🤖 AI Summary
This work addresses the limitations of insufficient external knowledge utilization and constrained reasoning capabilities in open-domain visual question answering by proposing a logical prompting strategy, CoVQD, and a retrieval-augmented generation framework, CgRAG. The approach uniquely integrates Chain-of-Thought (CoT) reasoning with Visual Question Decomposition (VQD) to guide multimodal large language models toward structured reasoning and effective knowledge integration. Evaluated on challenging cross-domain benchmarks—including E-VQA, InfoSeek, and OKVQA—the method significantly outperforms existing state-of-the-art techniques, demonstrating its effectiveness in enhancing both reasoning accuracy and system robustness.
📝 Abstract
With advances in multimodal research and deep learning, Multimodal Large Language Models (MLLMs) have emerged as a powerful paradigm for a wide range of multimodal tasks.

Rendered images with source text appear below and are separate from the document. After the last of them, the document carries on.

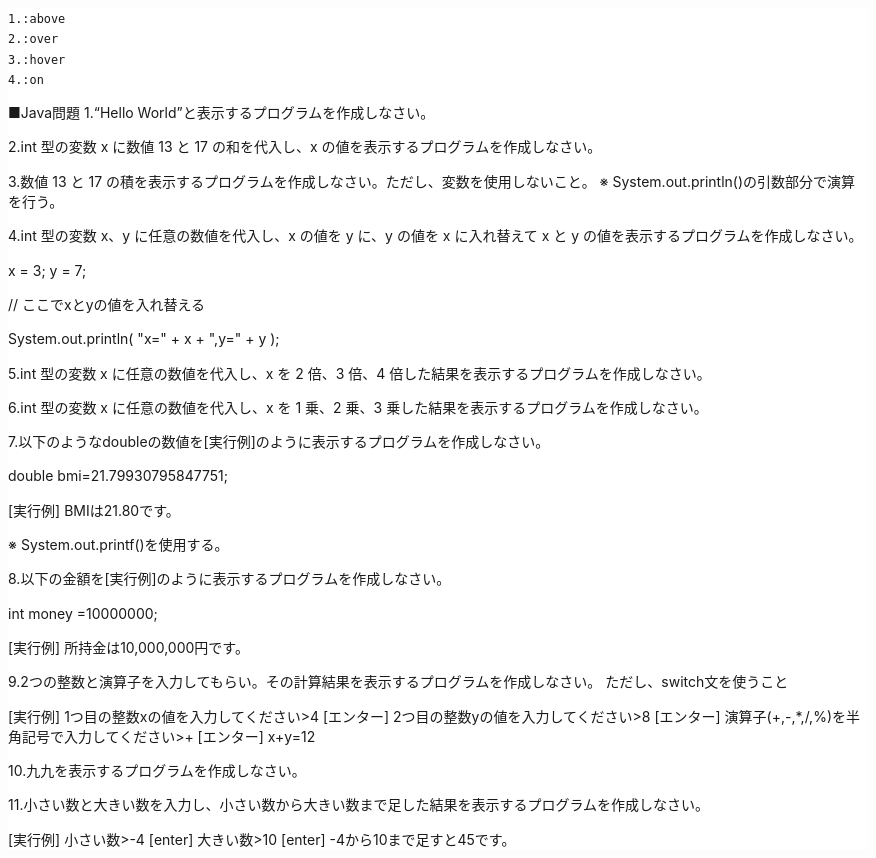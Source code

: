 	1.:above
	2.:over
	3.:hover
	4.:on

■Java問題
1.“Hello World”と表示するプログラムを作成しなさい。


2.int 型の変数 x に数値 13 と 17 の和を代入し、x の値を表示するプログラムを作成しなさい。

3.数値 13 と 17 の積を表示するプログラムを作成しなさい。ただし、変数を使用しないこと。
※ 	System.out.println()の引数部分で演算を行う。

4.int 型の変数 x、y に任意の数値を代入し、x の値を y に、y の値を x に入れ替えて x と y の値を表示するプログラムを作成しなさい。

x = 3;
y = 7;

// ここでxとyの値を入れ替える

System.out.println( "x=" + x + ",y=" + y );

5.int 型の変数 x に任意の数値を代入し、x を 2 倍、3 倍、4 倍した結果を表示するプログラムを作成しなさい。

6.int 型の変数 x に任意の数値を代入し、x を 1 乗、2 乗、3 乗した結果を表示するプログラムを作成しなさい。

7.以下のようなdoubleの数値を[実行例]のように表示するプログラムを作成しなさい。

double bmi=21.79930795847751;

[実行例]
BMIは21.80です。

※ 	System.out.printf()を使用する。

8.以下の金額を[実行例]のように表示するプログラムを作成しなさい。

int money =10000000;

[実行例]
所持金は10,000,000円です。

9.2つの整数と演算子を入力してもらい。その計算結果を表示するプログラムを作成しなさい。
ただし、switch文を使うこと

[実行例]
1つ目の整数xの値を入力してください>4 [エンター]
2つ目の整数yの値を入力してください>8 [エンター]
演算子(+,-,*,/,%)を半角記号で入力してください>+ [エンター]
x+y=12

10.九九を表示するプログラムを作成しなさい。

11.小さい数と大きい数を入力し、小さい数から大きい数まで足した結果を表示するプログラムを作成しなさい。

[実行例]
小さい数>-4 [enter]
大きい数>10 [enter]
-4から10まで足すと45です。
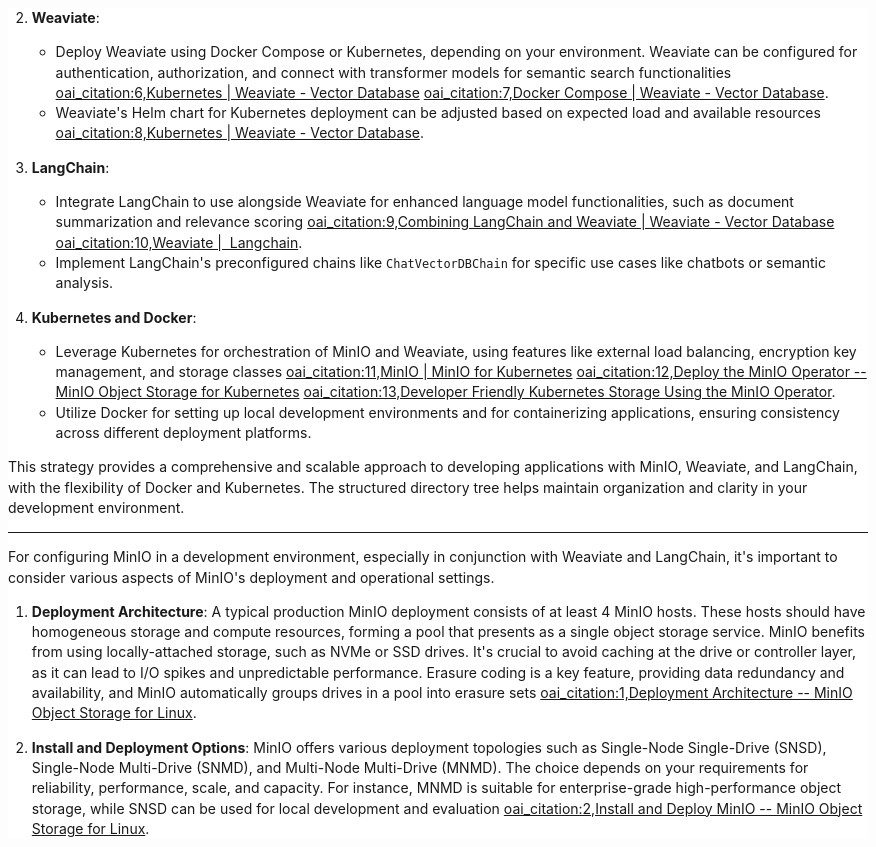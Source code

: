 2. **Weaviate**:
   - Deploy Weaviate using Docker Compose or Kubernetes, depending on your environment. Weaviate can be configured for authentication, authorization, and connect with transformer models for semantic search functionalities [oai_citation:6,Kubernetes | Weaviate - Vector Database](https://weaviate.io/developers/weaviate/installation/kubernetes) [oai_citation:7,Docker Compose | Weaviate - Vector Database](https://weaviate.io/developers/weaviate/installation/docker-compose).
   - Weaviate's Helm chart for Kubernetes deployment can be adjusted based on expected load and available resources [oai_citation:8,Kubernetes | Weaviate - Vector Database](https://weaviate.io/developers/weaviate/installation/kubernetes).

3. **LangChain**:
   - Integrate LangChain to use alongside Weaviate for enhanced language model functionalities, such as document summarization and relevance scoring [oai_citation:9,Combining LangChain and Weaviate | Weaviate - Vector Database](https://weaviate.io/blog/combining-langchain-and-weaviate) [oai_citation:10,Weaviate | ️ Langchain](https://python.langchain.com/docs/integrations/vectorstores/weaviate#:~:text=).
   - Implement LangChain's preconfigured chains like `ChatVectorDBChain` for specific use cases like chatbots or semantic analysis.

4. **Kubernetes and Docker**:
   - Leverage Kubernetes for orchestration of MinIO and Weaviate, using features like external load balancing, encryption key management, and storage classes [oai_citation:11,MinIO | MinIO for Kubernetes](https://min.io/product/kubernetes) [oai_citation:12,Deploy the MinIO Operator -- MinIO Object Storage for Kubernetes](https://min.io/docs/minio/kubernetes/upstream/operations/installation.html) [oai_citation:13,Developer Friendly Kubernetes Storage Using the MinIO Operator](https://blog.min.io/developer-friendly-kubernetes-storage/).
   - Utilize Docker for setting up local development environments and for containerizing applications, ensuring consistency across different deployment platforms.

This strategy provides a comprehensive and scalable approach to developing applications with MinIO, Weaviate, and LangChain, with the flexibility of Docker and Kubernetes. The structured directory tree helps maintain organization and clarity in your development environment.

---

For configuring MinIO in a development environment, especially in conjunction with Weaviate and LangChain, it's important to consider various aspects of MinIO's deployment and operational settings.

1. **Deployment Architecture**: A typical production MinIO deployment consists of at least 4 MinIO hosts. These hosts should have homogeneous storage and compute resources, forming a pool that presents as a single object storage service. MinIO benefits from using locally-attached storage, such as NVMe or SSD drives. It's crucial to avoid caching at the drive or controller layer, as it can lead to I/O spikes and unpredictable performance. Erasure coding is a key feature, providing data redundancy and availability, and MinIO automatically groups drives in a pool into erasure sets [oai_citation:1,Deployment Architecture -- MinIO Object Storage for Linux](https://min.io/docs/minio/linux/operations/concepts/architecture.html).

2. **Install and Deployment Options**: MinIO offers various deployment topologies such as Single-Node Single-Drive (SNSD), Single-Node Multi-Drive (SNMD), and Multi-Node Multi-Drive (MNMD). The choice depends on your requirements for reliability, performance, scale, and capacity. For instance, MNMD is suitable for enterprise-grade high-performance object storage, while SNSD can be used for local development and evaluation [oai_citation:2,Install and Deploy MinIO -- MinIO Object Storage for Linux](https://min.io/docs/minio/linux/operations/installation.html).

As a core problem in vision-language research, Visual Question Answering (VQA) has increasingly employed MLLMs to improve performance, particularly in open-domain settings where external knowledge is essential. In this work, we aim to further enhance retrieval-based VQA by more effectively integrating MLLMs with structured reasoning and knowledge acquisition. We introduce a logical prompting strategy that fuses Chain-of-Thought (CoT) reasoning with Visual Question Decomposition (VQD), termed CoVQD, to guide retrieval toward more accurate and relevant knowledge for MLLM inference. Building on this idea, we propose a new framework, CoVQD-guided RAG (CgRAG), which enables MLLMs to access more comprehensive and coherent external knowledge while benefiting from structured visual-text reasoning guidance, thereby improving generalization and reliability in complex cross-domain VQA scenarios. Extensive experiments on E-VQA, InfoSeek, and OKVQA benchmarks demonstrate the effectiveness of the proposed method.